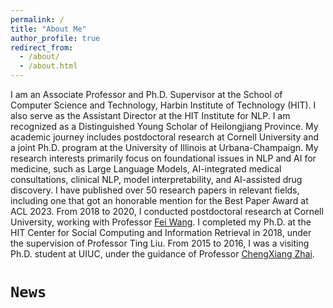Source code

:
 ```yaml
---
permalink: /
title: "About Me"
author_profile: true
redirect_from: 
  - /about/
  - /about.html
---
```


I am an Associate Professor and Ph.D. Supervisor at the School of Computer Science and Technology, Harbin Institute of Technology (HIT). I also serve as the Assistant Director at the HIT Institute for NLP. I am recognized as a Distinguished Young Scholar of Heilongjiang Province. My academic journey includes postdoctoral research at Cornell University and a joint Ph.D. program at the University of Illinois at Urbana-Champaign. My research interests primarily focus on foundational issues in NLP and AI for medicine, such as Large Language Models, AI-integrated medical consultations, clinical NLP, model interpretability, and AI-assisted drug discovery. I have published over 50 research papers in relevant fields, including one that got an honorable mention for the Best Paper Award at ACL 2023.
From 2018 to 2020, I conducted postdoctoral research at Cornell University, working with Professor [Fei Wang](https://wcm-wanglab.github.io/). I completed my Ph.D. at the HIT Center for Social Computing and Information Retrieval in 2018, under the supervision of Professor Ting Liu. From 2015 to 2016, I was a visiting Ph.D. student at UIUC, under the guidance of Professor [ChengXiang Zhai](https://czhai.cs.illinois.edu/).


**`News`**
======
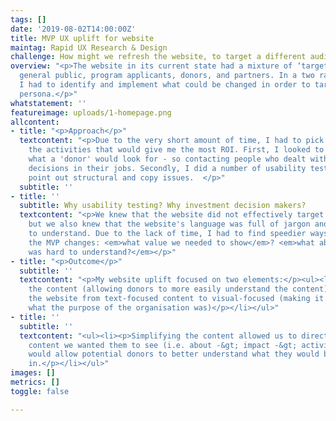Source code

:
 ```yaml
---
tags: []
date: '2019-08-02T14:00:00Z'
title: MVP UX uplift for website
maintag: Rapid UX Research & Design
challenge: How might we refresh the website, to target a different audience?
overview: "<p>The website in its current state had a mixture of ‘target audiences’:
  general public, program applicants, donors, and partners. In a two rapid sprints,
  I had to identify and implement what could be changed in order to target a 'donor'
  persona.</p>"
whatstatement: ''
featureimage: uploads/1-homepage.png
allcontent:
- title: "<p>Approach</p>"
  textcontent: "<p>Due to the very short amount of time, I had to pick and choose
    the activities that would give me the most ROI. First, I looked to understand
    what a 'donor' would look for - so contacting people who dealt with investment
    decisions in their jobs. Secondly, I did a number of usability testing to help
    point out structural and copy issues.  </p>"
  subtitle: ''
- title: ''
  subtitle: Why usability testing? Why investment decision makers?
  textcontent: "<p>We knew that the website did not effectively target donors (content-wise),
    but we also knew that the website's language was full of jargon and difficult
    to understand. Due to the lack of time, I had to find speedier ways to identify
    the MVP changes: <em>what value we needed to show</em>? <em>what about the website
    was hard to understand?</em></p>"
- title: "<p>Outcome</p>"
  subtitle: ''
  textcontent: "<p>My website uplift focused on two elements:</p><ul><li><p>Simplifying
    the content (allowing donors to more easily understand the content)</p></li><li><p>Shifting
    the website from text-focused content to visual-focused (making it easier to understand
    what the purpose of the organisation was)</p></li></ul>"
- title: ''
  subtitle: ''
  textcontent: "<ul><li><p>Simplifying the content allowed us to direct users to the
    content we wanted them to see (i.e. about -&gt; impact -&gt; activities). This
    would allow potential donors to better understand what they would be investing
    in.</p></li></ul>"
images: []
metrics: []
toggle: false

---
```

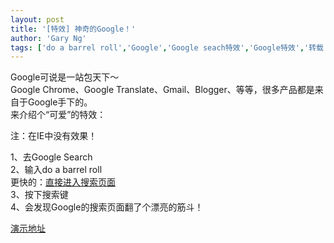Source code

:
 ```yaml
---
layout: post
title: '[特效] 神奇的Google！'
author: 'Gary Ng'
tags: ['do a barrel roll','Google','Google seach特效','Google特效','转载']
---
```


Google可说是一站包天下～  
Google Chrome、Google Translate、Gmail、Blogger、等等，很多产品都是来自于Google手下的。  
来介绍个“可爱”的特效：  
  
注：在IE中没有效果！  
  
1、去Google Search  
2、输入do a barrel roll  
更快的：[直接进入搜索页面](http://tinyurl.com/3frs5po)  
3、按下搜索键  
4、会发现Google的搜索页面翻了个漂亮的筋斗！  
  
[演示地址](http://dl.dropbox.com/u/43619472/Music%20For%20Blog/Blog%20Temp/Do%20Barrel%20Roll.html)
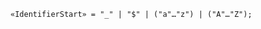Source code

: <!-- This file is generated automatically by infrastructure scripts. Please don't edit by hand. -->

```{ .ebnf .slang-ebnf #IdentifierStart }
«IdentifierStart» = "_" | "$" | ("a"…"z") | ("A"…"Z");
```
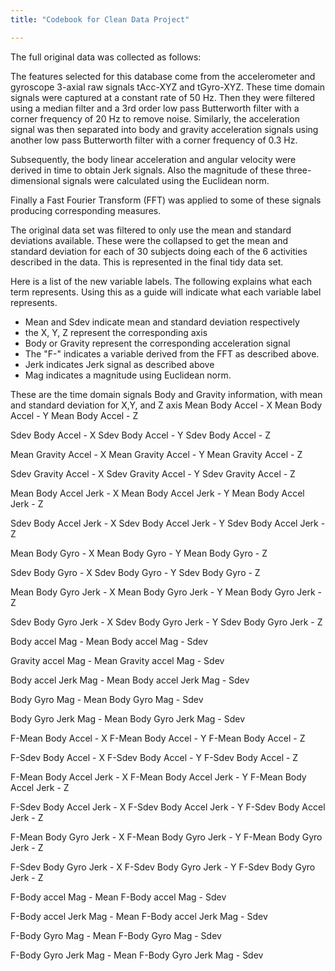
 ```yaml
---
title: "Codebook for Clean Data Project"

---
```


The full original data was collected as follows:

The features selected for this database come from the accelerometer and gyroscope 3-axial raw signals tAcc-XYZ and tGyro-XYZ. These time domain signals were captured at a constant rate of 50 Hz. Then they were filtered using a median filter and a 3rd order low pass Butterworth filter with a corner frequency of 20 Hz to remove noise. Similarly, the acceleration signal was then separated into body and gravity acceleration signals using another low pass Butterworth filter with a corner frequency of 0.3 Hz. 

Subsequently, the body linear acceleration and angular velocity were derived in time to obtain Jerk signals. Also the magnitude of these three-dimensional signals were calculated using the Euclidean norm. 

Finally a Fast Fourier Transform (FFT) was applied to some of these signals producing corresponding measures.

The original data set was filtered to only use the mean and standard deviations available.  These were the collapsed to get the mean and standard deviation for each of 30 subjects doing each of the 6 activities described in the data.  This is represented in the final tidy data set.


Here is a list of the new variable labels.  The following explains what each term represents.  Using this as a guide will indicate what each variable label represents.
- Mean and Sdev indicate mean and standard deviation respectively
- the X, Y, Z represent the corresponding axis
- Body or Gravity represent the corresponding acceleration signal
- The "F-" indicates a variable derived from the FFT as described above.
- Jerk indicates Jerk signal as described above
- Mag indicates a magnitude using Euclidean norm.


These are the time domain signals Body and Gravity information, with mean and standard deviation for X,Y, and Z axis
Mean Body Accel - X
Mean Body Accel - Y
Mean Body Accel - Z

Sdev Body Accel - X
Sdev Body Accel - Y
Sdev Body Accel - Z

Mean Gravity Accel - X
Mean Gravity Accel - Y
Mean Gravity Accel - Z

Sdev Gravity Accel - X
Sdev Gravity Accel - Y
Sdev Gravity Accel - Z

Mean Body Accel Jerk - X
Mean Body Accel Jerk - Y
Mean Body Accel Jerk - Z

Sdev Body Accel Jerk - X
Sdev Body Accel Jerk - Y
Sdev Body Accel Jerk - Z

Mean Body Gyro  - X
Mean Body Gyro  - Y
Mean Body Gyro  - Z

Sdev Body Gyro  - X
Sdev Body Gyro  - Y
Sdev Body Gyro  - Z

Mean Body Gyro  Jerk - X
Mean Body Gyro  Jerk - Y
Mean Body Gyro  Jerk - Z

Sdev Body Gyro  Jerk - X
Sdev Body Gyro  Jerk - Y
Sdev Body Gyro  Jerk - Z

Body accel Mag - Mean
Body accel Mag - Sdev

Gravity accel Mag - Mean
Gravity accel Mag - Sdev

Body accel Jerk Mag - Mean
Body accel Jerk Mag - Sdev

Body Gyro Mag - Mean
Body Gyro Mag - Sdev

Body Gyro Jerk Mag - Mean
Body Gyro Jerk Mag - Sdev

F-Mean Body Accel - X
F-Mean Body Accel - Y
F-Mean Body Accel - Z

F-Sdev Body Accel - X
F-Sdev Body Accel - Y
F-Sdev Body Accel - Z

F-Mean Body Accel Jerk - X
F-Mean Body Accel Jerk - Y
F-Mean Body Accel Jerk - Z

F-Sdev Body Accel Jerk - X
F-Sdev Body Accel Jerk - Y
F-Sdev Body Accel Jerk - Z

F-Mean Body Gyro  Jerk - X
F-Mean Body Gyro  Jerk - Y
F-Mean Body Gyro  Jerk - Z

F-Sdev Body Gyro  Jerk - X
F-Sdev Body Gyro  Jerk - Y
F-Sdev Body Gyro  Jerk - Z

F-Body accel Mag - Mean
F-Body accel Mag - Sdev

F-Body accel Jerk Mag - Mean
F-Body accel Jerk Mag - Sdev

F-Body Gyro Mag - Mean
F-Body Gyro Mag - Sdev

F-Body Gyro Jerk Mag - Mean
F-Body Gyro Jerk Mag - Sdev
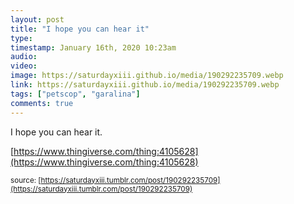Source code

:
 ```yaml
---
layout: post
title: "I hope you can hear it"
type: 
timestamp: January 16th, 2020 10:23am
audio: 
video: 
image: https://saturdayxiii.github.io/media/190292235709.webp
link: https://saturdayxiii.github.io/media/190292235709.webp
tags: ["petscop", "garalina"]
comments: true
---
```

I hope you can hear it.

[https://www.thingiverse.com/thing:4105628](https://www.thingiverse.com/thing:4105628)

<small>source: [https://saturdayxiii.tumblr.com/post/190292235709](https://saturdayxiii.tumblr.com/post/190292235709)</small>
----------------------------------------
# PROBLEM TO SOLVE:
Look through the data and gather every line with the string "investment" in it.

# TASK RESULT:
    what a 'donor' would look for - so contacting people who dealt with investment
  subtitle: Why usability testing? Why investment decision makers?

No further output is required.